### Extracted records
====================

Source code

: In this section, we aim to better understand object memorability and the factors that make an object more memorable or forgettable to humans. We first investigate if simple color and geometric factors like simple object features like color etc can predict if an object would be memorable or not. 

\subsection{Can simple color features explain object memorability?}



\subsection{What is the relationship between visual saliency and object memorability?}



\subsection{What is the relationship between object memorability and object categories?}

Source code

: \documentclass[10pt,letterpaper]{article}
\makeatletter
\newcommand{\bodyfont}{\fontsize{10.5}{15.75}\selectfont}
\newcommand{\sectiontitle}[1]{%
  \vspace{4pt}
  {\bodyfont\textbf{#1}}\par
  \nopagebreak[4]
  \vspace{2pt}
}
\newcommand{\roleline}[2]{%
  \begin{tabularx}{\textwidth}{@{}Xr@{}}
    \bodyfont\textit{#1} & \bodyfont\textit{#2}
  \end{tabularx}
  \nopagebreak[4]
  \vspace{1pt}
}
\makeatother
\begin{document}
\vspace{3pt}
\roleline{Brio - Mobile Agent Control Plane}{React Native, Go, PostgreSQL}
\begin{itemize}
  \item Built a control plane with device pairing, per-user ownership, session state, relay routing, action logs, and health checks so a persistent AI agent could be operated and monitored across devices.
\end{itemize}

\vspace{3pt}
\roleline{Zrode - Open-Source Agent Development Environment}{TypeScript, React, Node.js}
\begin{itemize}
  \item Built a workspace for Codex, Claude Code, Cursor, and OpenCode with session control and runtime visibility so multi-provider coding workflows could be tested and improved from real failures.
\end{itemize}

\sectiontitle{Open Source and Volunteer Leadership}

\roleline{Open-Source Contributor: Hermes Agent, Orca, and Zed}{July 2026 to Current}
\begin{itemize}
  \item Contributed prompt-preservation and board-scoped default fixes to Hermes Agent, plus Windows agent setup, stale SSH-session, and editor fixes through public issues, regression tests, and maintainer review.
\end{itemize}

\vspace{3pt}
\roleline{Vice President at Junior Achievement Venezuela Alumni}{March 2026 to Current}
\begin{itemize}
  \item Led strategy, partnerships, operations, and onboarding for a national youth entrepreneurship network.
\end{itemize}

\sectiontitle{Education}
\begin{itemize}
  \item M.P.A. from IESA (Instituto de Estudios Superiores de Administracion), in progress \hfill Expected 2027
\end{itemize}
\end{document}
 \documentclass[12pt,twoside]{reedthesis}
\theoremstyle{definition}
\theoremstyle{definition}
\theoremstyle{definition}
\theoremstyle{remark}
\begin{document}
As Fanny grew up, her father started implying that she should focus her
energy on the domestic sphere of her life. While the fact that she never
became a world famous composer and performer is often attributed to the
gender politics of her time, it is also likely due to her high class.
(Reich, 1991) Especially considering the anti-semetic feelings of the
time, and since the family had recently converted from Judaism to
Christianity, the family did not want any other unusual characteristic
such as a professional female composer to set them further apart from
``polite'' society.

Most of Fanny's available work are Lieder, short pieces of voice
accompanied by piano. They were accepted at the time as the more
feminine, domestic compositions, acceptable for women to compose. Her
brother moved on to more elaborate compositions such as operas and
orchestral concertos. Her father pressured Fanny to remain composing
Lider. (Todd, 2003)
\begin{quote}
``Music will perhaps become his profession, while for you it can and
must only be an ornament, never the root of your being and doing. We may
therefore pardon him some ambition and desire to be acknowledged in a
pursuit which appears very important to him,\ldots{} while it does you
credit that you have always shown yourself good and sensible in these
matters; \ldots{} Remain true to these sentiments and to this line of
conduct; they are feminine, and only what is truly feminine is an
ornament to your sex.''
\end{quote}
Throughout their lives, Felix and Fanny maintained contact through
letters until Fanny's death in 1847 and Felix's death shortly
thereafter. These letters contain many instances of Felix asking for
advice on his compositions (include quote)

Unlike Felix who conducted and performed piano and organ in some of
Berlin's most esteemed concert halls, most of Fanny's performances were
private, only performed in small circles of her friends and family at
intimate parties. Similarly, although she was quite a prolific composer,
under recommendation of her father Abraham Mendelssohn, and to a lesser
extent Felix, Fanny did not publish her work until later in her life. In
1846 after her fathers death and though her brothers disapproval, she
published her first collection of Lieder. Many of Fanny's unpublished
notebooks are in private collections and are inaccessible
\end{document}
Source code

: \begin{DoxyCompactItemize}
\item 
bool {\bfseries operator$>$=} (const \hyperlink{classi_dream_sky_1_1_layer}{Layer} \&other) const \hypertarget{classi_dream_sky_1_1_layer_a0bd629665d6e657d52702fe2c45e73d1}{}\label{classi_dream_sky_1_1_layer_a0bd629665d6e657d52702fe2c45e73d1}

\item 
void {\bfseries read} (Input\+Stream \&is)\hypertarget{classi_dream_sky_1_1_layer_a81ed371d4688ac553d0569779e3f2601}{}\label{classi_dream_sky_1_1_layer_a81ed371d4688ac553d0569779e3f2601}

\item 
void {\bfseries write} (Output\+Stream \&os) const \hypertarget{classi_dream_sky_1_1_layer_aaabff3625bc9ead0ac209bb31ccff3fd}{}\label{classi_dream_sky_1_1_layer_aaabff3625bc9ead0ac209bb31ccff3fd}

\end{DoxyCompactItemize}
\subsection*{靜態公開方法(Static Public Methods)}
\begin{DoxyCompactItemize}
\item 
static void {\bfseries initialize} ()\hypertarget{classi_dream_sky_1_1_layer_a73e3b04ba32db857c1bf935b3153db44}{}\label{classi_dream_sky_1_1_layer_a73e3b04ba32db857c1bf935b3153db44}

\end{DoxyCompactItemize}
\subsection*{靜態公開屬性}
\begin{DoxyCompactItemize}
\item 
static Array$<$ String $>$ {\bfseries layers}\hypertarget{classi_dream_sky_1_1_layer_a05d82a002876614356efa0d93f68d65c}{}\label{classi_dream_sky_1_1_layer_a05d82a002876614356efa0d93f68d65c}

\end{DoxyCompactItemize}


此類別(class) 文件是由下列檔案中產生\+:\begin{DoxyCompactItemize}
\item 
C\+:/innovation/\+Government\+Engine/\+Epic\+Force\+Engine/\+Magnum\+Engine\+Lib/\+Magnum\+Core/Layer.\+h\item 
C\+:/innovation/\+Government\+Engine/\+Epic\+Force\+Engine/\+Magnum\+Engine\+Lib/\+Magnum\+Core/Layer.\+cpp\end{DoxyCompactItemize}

====================

### Exercise goal
Copy each line of the listing that carries the string "life".

### Answer to the exercise
energy on the domestic sphere of her life. While the fact that she never
extent Felix, Fanny did not publish her work until later in her life. In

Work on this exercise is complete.